WHAT THE TASK REQUIRES:
Look through the data below for the line with "Information that, in" and the line with "## Objects Embedded", then output those two and all lines in between, exactly as written.

----------

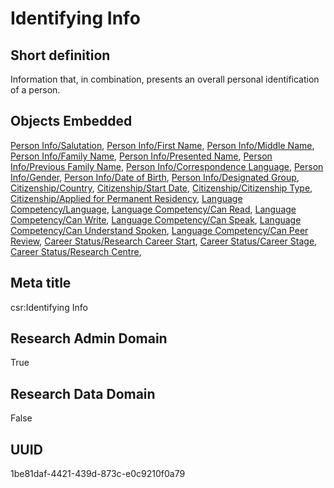 # Identifying Info
## Short definition
Information that, in combination, presents an overall personal identification of a person.
## Objects Embedded
[Person Info/Salutation](https://github.com/EuroCRIS/CASRAI-Dictionairies/blob/main/Object-Fields/Person%20Info/Salutation.md), [Person Info/First Name](https://github.com/EuroCRIS/CASRAI-Dictionairies/blob/main/Object-Fields/Person%20Info/First%20Name.md), [Person Info/Middle Name](https://github.com/EuroCRIS/CASRAI-Dictionairies/blob/main/Object-Fields/Person%20Info/Middle%20Name.md), [Person Info/Family Name](https://github.com/EuroCRIS/CASRAI-Dictionairies/blob/main/Object-Fields/Person%20Info/Family%20Name.md), [Person Info/Presented Name](https://github.com/EuroCRIS/CASRAI-Dictionairies/blob/main/Object-Fields/Person%20Info/Presented%20Name.md), [Person Info/Previous Family Name](https://github.com/EuroCRIS/CASRAI-Dictionairies/blob/main/Object-Fields/Person%20Info/Previous%20Family%20Name.md), [Person Info/Correspondence Language](https://github.com/EuroCRIS/CASRAI-Dictionairies/blob/main/Object-Fields/Person%20Info/Correspondence%20Language.md), [Person Info/Gender](https://github.com/EuroCRIS/CASRAI-Dictionairies/blob/main/Object-Fields/Person%20Info/Gender.md), [Person Info/Date of Birth](https://github.com/EuroCRIS/CASRAI-Dictionairies/blob/main/Object-Fields/Person%20Info/Date%20of%20Birth.md), [Person Info/Designated Group](https://github.com/EuroCRIS/CASRAI-Dictionairies/blob/main/Object-Fields/Person%20Info/Designated%20Group.md), [Citizenship/Country](https://github.com/EuroCRIS/CASRAI-Dictionairies/blob/main/Object-Fields/Citizenship/Country.md), [Citizenship/Start Date](https://github.com/EuroCRIS/CASRAI-Dictionairies/blob/main/Object-Fields/Citizenship/Start%20Date.md), [Citizenship/Citizenship Type](https://github.com/EuroCRIS/CASRAI-Dictionairies/blob/main/Object-Fields/Citizenship/Citizenship%20Type.md), [Citizenship/Applied for Permanent Residency](https://github.com/EuroCRIS/CASRAI-Dictionairies/blob/main/Object-Fields/Citizenship/Applied%20for%20Permanent%20Residency.md), [Language Competency/Language](https://github.com/EuroCRIS/CASRAI-Dictionairies/blob/main/Object-Fields/Language%20Competency/Language.md), [Language Competency/Can Read](https://github.com/EuroCRIS/CASRAI-Dictionairies/blob/main/Object-Fields/Language%20Competency/Can%20Read.md), [Language Competency/Can Write](https://github.com/EuroCRIS/CASRAI-Dictionairies/blob/main/Object-Fields/Language%20Competency/Can%20Write.md), [Language Competency/Can Speak](https://github.com/EuroCRIS/CASRAI-Dictionairies/blob/main/Object-Fields/Language%20Competency/Can%20Speak.md), [Language Competency/Can Understand Spoken](https://github.com/EuroCRIS/CASRAI-Dictionairies/blob/main/Object-Fields/Language%20Competency/Can%20Understand%20Spoken.md), [Language Competency/Can Peer Review](https://github.com/EuroCRIS/CASRAI-Dictionairies/blob/main/Object-Fields/Language%20Competency/Can%20Peer%20Review.md), [Career Status/Research Career Start](https://github.com/EuroCRIS/CASRAI-Dictionairies/blob/main/Object-Fields/Career%20Status/Research%20Career%20Start.md), [Career Status/Career Stage](https://github.com/EuroCRIS/CASRAI-Dictionairies/blob/main/Object-Fields/Career%20Status/Career%20Stage.md), [Career Status/Research Centre](https://github.com/EuroCRIS/CASRAI-Dictionairies/blob/main/Object-Fields/Career%20Status/Research%20Centre.md), 
## Meta title
csr:Identifying Info
## Research Admin Domain
True
## Research Data Domain
False
## UUID
1be81daf-4421-439d-873c-e0c9210f0a79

----------

EXERCISE SOLUTION:
Information that, in combination, presents an overall personal identification of a person.
## Objects Embedded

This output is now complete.